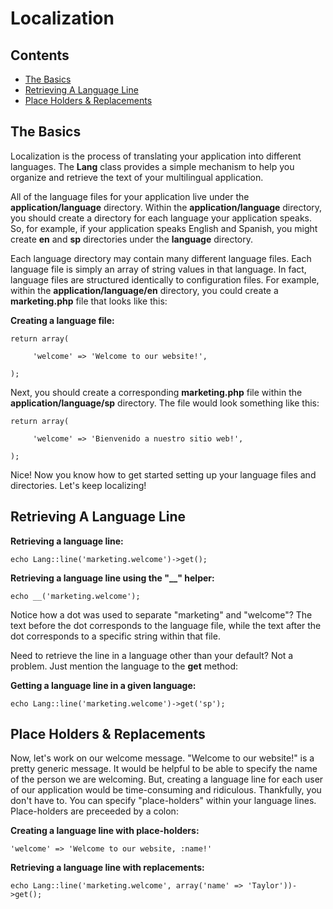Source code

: # Localization

## Contents

- [The Basics](#the-basics)
- [Retrieving A Language Line](#get)
- [Place Holders & Replacements](#replace)

<a name="the-basics"></a>
## The Basics

Localization is the process of translating your application into different languages. The **Lang** class provides a simple mechanism to help you organize and retrieve the text of your multilingual application.

All of the language files for your application live under the **application/language** directory. Within the **application/language** directory, you should create a directory for each language your application speaks. So, for example, if your application speaks English and Spanish, you might create **en** and **sp** directories under the **language** directory.

Each language directory may contain many different language files. Each language file is simply an array of string values in that language. In fact, language files are structured identically to configuration files. For example, within the **application/language/en** directory, you could create a **marketing.php** file that looks like this:

**Creating a language file:**

	return array(

	     'welcome' => 'Welcome to our website!',

	);

Next, you should create a corresponding **marketing.php** file within the **application/language/sp** directory. The file would look something like this:

	return array(

	     'welcome' => 'Bienvenido a nuestro sitio web!',

	);

Nice! Now you know how to get started setting up your language files and directories. Let's keep localizing!

<a name="basics"></a>
## Retrieving A Language Line

**Retrieving a language line:**

	echo Lang::line('marketing.welcome')->get();

**Retrieving a language line using the "__" helper:**

	echo __('marketing.welcome');

Notice how a dot was used to separate "marketing" and "welcome"? The text before the dot corresponds to the language file, while the text after the dot corresponds to a specific string within that file.

Need to retrieve the line in a language other than your default? Not a problem. Just mention the language to the **get** method:

**Getting a language line in a given language:**

	echo Lang::line('marketing.welcome')->get('sp');

<a name="replace"></a>
## Place Holders & Replacements

Now, let's work on our welcome message. "Welcome to our website!" is a pretty generic message. It would be helpful to be able to specify the name of the person we are welcoming. But, creating a language line for each user of our application would be time-consuming and ridiculous. Thankfully, you don't have to. You can specify "place-holders" within your language lines. Place-holders are preceeded by a colon:

**Creating a language line with place-holders:**

	'welcome' => 'Welcome to our website, :name!'

**Retrieving a language line with replacements:**

	echo Lang::line('marketing.welcome', array('name' => 'Taylor'))->get();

+ + + +

- [EXERCISE OBJECTIVE]:
Transcribe the material as is, with images omitted.

- [RESPONSE TO THIS TASK]:
Source code

: # Localization

## Contents

- [The Basics](#the-basics)
- [Retrieving A Language Line](#get)
- [Place Holders & Replacements](#replace)

<a name="the-basics"></a>
## The Basics

Localization is the process of translating your application into different languages. The **Lang** class provides a simple mechanism to help you organize and retrieve the text of your multilingual application.

All of the language files for your application live under the **application/language** directory. Within the **application/language** directory, you should create a directory for each language your application speaks. So, for example, if your application speaks English and Spanish, you might create **en** and **sp** directories under the **language** directory.

Each language directory may contain many different language files. Each language file is simply an array of string values in that language. In fact, language files are structured identically to configuration files. For example, within the **application/language/en** directory, you could create a **marketing.php** file that looks like this:

**Creating a language file:**

	return array(

	     'welcome' => 'Welcome to our website!',

	);

Next, you should create a corresponding **marketing.php** file within the **application/language/sp** directory. The file would look something like this:

	return array(

	     'welcome' => 'Bienvenido a nuestro sitio web!',

	);

Nice! Now you know how to get started setting up your language files and directories. Let's keep localizing!

<a name="basics"></a>
## Retrieving A Language Line

**Retrieving a language line:**

	echo Lang::line('marketing.welcome')->get();

**Retrieving a language line using the "__" helper:**

	echo __('marketing.welcome');

Notice how a dot was used to separate "marketing" and "welcome"? The text before the dot corresponds to the language file, while the text after the dot corresponds to a specific string within that file.

Need to retrieve the line in a language other than your default? Not a problem. Just mention the language to the **get** method:

**Getting a language line in a given language:**

	echo Lang::line('marketing.welcome')->get('sp');

<a name="replace"></a>
## Place Holders & Replacements

Now, let's work on our welcome message. "Welcome to our website!" is a pretty generic message. It would be helpful to be able to specify the name of the person we are welcoming. But, creating a language line for each user of our application would be time-consuming and ridiculous. Thankfully, you don't have to. You can specify "place-holders" within your language lines. Place-holders are preceeded by a colon:

**Creating a language line with place-holders:**

	'welcome' => 'Welcome to our website, :name!'

**Retrieving a language line with replacements:**

	echo Lang::line('marketing.welcome', array('name' => 'Taylor'))->get();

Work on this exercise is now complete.